*Exercise description*. First find the line with "### 1.Click on the" in the entries below, then set down exactly every line through the line with "the dropdown menu", that line included.

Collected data
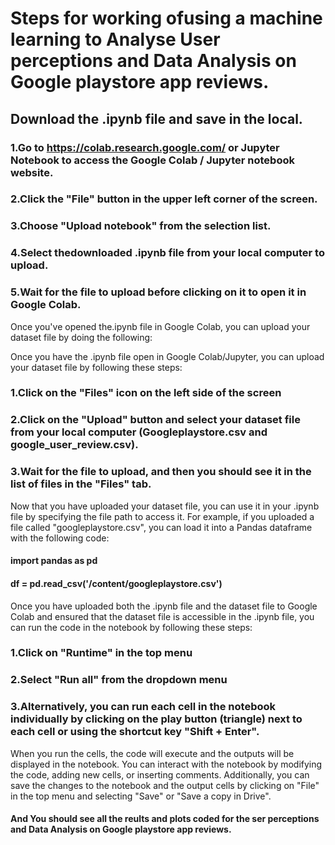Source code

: # Steps for working ofusing a machine learning to Analyse User perceptions and Data Analysis on Google playstore app reviews.

## Download the .ipynb file and save in the local.
### 1.Go to https://colab.research.google.com/ or Jupyter Notebook to access the Google Colab / Jupyter notebook website.
### 2.Click the "File" button in the upper left corner of the screen.
### 3.Choose "Upload notebook" from the selection list.
### 4.Select thedownloaded .ipynb file from your local computer to upload.
### 5.Wait for the file to upload before clicking on it to open it in Google Colab.

Once you've opened the.ipynb file in Google Colab, you can upload your dataset file by doing the following:

Once you have the .ipynb file open in Google Colab/Jupyter, you can upload your dataset file by following these steps:

### 1.Click on the "Files" icon on the left side of the screen
### 2.Click on the "Upload" button and select your dataset file from your local computer (Googleplaystore.csv and google_user_review.csv).
### 3.Wait for the file to upload, and then you should see it in the list of files in the "Files" tab.

Now that you have uploaded your dataset file, you can use it in your .ipynb file by specifying the file path to access it. For example, if you uploaded a file called "googleplaystore.csv", you can load it into a Pandas dataframe with the following code:

#### import pandas as pd

#### df = pd.read_csv('/content/googleplaystore.csv')

Once you have uploaded both the .ipynb file and the dataset file to Google Colab and ensured that the dataset file is accessible in the .ipynb file, you can run the code in the notebook by following these steps:

### 1.Click on "Runtime" in the top menu
### 2.Select "Run all" from the dropdown menu
### 3.Alternatively, you can run each cell in the notebook individually by clicking on the play button (triangle) next to each cell or using the shortcut key "Shift + Enter".

When you run the cells, the code will execute and the outputs will be displayed in the notebook. You can interact with the notebook by modifying the code, adding new cells, or inserting comments. Additionally, you can save the changes to the notebook and the output cells by clicking on "File" in the top menu and selecting "Save" or "Save a copy in Drive".


#### And You should see all the reults and plots coded for the ser perceptions and Data Analysis on Google playstore app reviews.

*Task response*.
### 1.Click on the "Files" icon on the left side of the screen
### 2.Click on the "Upload" button and select your dataset file from your local computer (Googleplaystore.csv and google_user_review.csv).
### 3.Wait for the file to upload, and then you should see it in the list of files in the "Files" tab.

Now that you have uploaded your dataset file, you can use it in your .ipynb file by specifying the file path to access it. For example, if you uploaded a file called "googleplaystore.csv", you can load it into a Pandas dataframe with the following code:

#### import pandas as pd

#### df = pd.read_csv('/content/googleplaystore.csv')

Once you have uploaded both the .ipynb file and the dataset file to Google Colab and ensured that the dataset file is accessible in the .ipynb file, you can run the code in the notebook by following these steps:

### 1.Click on "Runtime" in the top menu
### 2.Select "Run all" from the dropdown menu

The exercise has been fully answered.